Najbarwniejszą postacia 20-lecia międzywojennego w Warszawie był z całą pewnością Stefan Starzyński. Jak to się mówi: Chłop z jajami. Osoba, która zrobiła dla Stolicy bardzo wiele. Do dziś jest chyba najlepszym Prezydentem tego Miasta. Nie zostawił jej nawet w obliczu wojny. Ale do rzeczy...
Mianowany został na Komisarycznego Prezydenta m.st. Warszawy 2 sierpnia 1934. Od razu wziął się za robote. Chciał aby Warszawa stała się pełnoprawnym zachodnim miastem. Marzenia zaczęły się spełniać. I od tego momentu prosze Was o komentowanie.

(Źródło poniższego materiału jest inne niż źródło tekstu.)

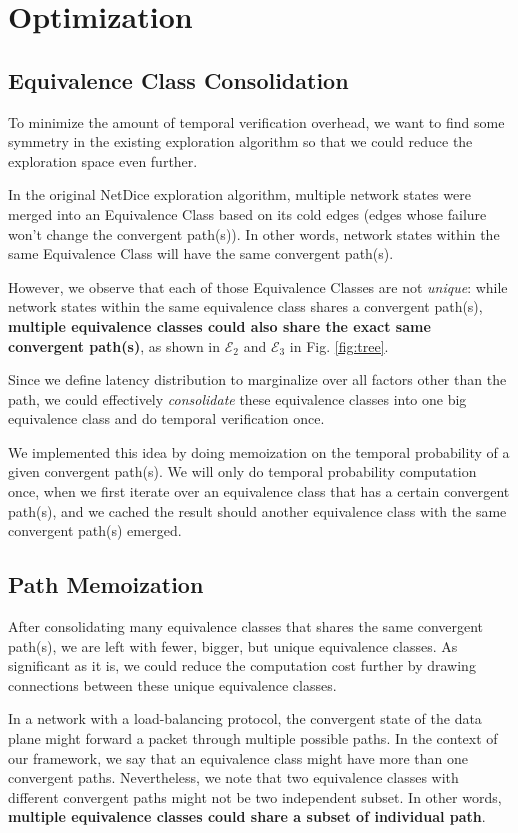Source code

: \section{Optimization} \label{sec:opt}
\subsection{Equivalence Class Consolidation}
To minimize the amount of temporal verification overhead, we want to find some symmetry in the 
existing exploration algorithm so that we could reduce the exploration space even further.

In the original NetDice exploration algorithm, multiple network states were merged into an Equivalence 
Class based on its cold edges (edges whose failure won't change the convergent path(s)).
In other words, network states within the same Equivalence Class will have the same convergent path(s).

However, we observe that each of those Equivalence Classes are not \textit{unique}: while network states within 
the same equivalence class shares a convergent path(s), \textbf{multiple equivalence classes could also 
share the exact same convergent path(s)}, as shown in $\mathcal{E}_2$ and $\mathcal{E}_3$ in Fig. \ref{fig:tree}.

Since we define latency distribution to marginalize over all factors other than the path, we could 
effectively \textit{consolidate} these equivalence classes into one big equivalence class and do temporal 
verification once.

We implemented this idea by doing memoization on the temporal probability of a given convergent path(s).
We will only do temporal probability computation once, when we first iterate over an equivalence class that 
has a certain convergent path(s), and we cached the result should another equivalence class with the same 
convergent path(s) emerged.

\subsection{Path Memoization}
After consolidating many equivalence classes that shares the same convergent path(s), we are left with fewer, 
bigger, but unique equivalence classes.
As significant as it is, we could reduce the computation cost further by drawing connections between these 
unique equivalence classes.

In a network with a load-balancing protocol, the convergent state of the data plane might forward a packet 
through multiple possible paths.
In the context of our framework, we say that an equivalence class might have more than one convergent paths.
Nevertheless, we note that two equivalence classes with different convergent paths might not be two 
independent subset.
In other words, \textbf{multiple equivalence classes could share a subset of individual path}.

Chciał zooraganizować Wystawę Światową w 1944 r. Było to już zaklepane?? Na Pradze zaczęły się roboty związane z tym, ale nie wiem czy wszystko było już pewne. Z tego co się orientuje miał to połączyć z 25 rocznicą odzyskania niepodległości.
Kolejna rzecz o której mało wiem, a bardzo mnie interesuje. Mianowice LIO w Warszawie w latach 50. Ośrodki miały znajdować się na Siekierkach. Po wojnie komuniści chcięli Stadion Olimpijski zrobić na Wierzbnie. Wiecie coś o tym?? Sport to moja pasja, a w połączeniu z druga czyli 20-leciem międzywojennym to juz wogóle...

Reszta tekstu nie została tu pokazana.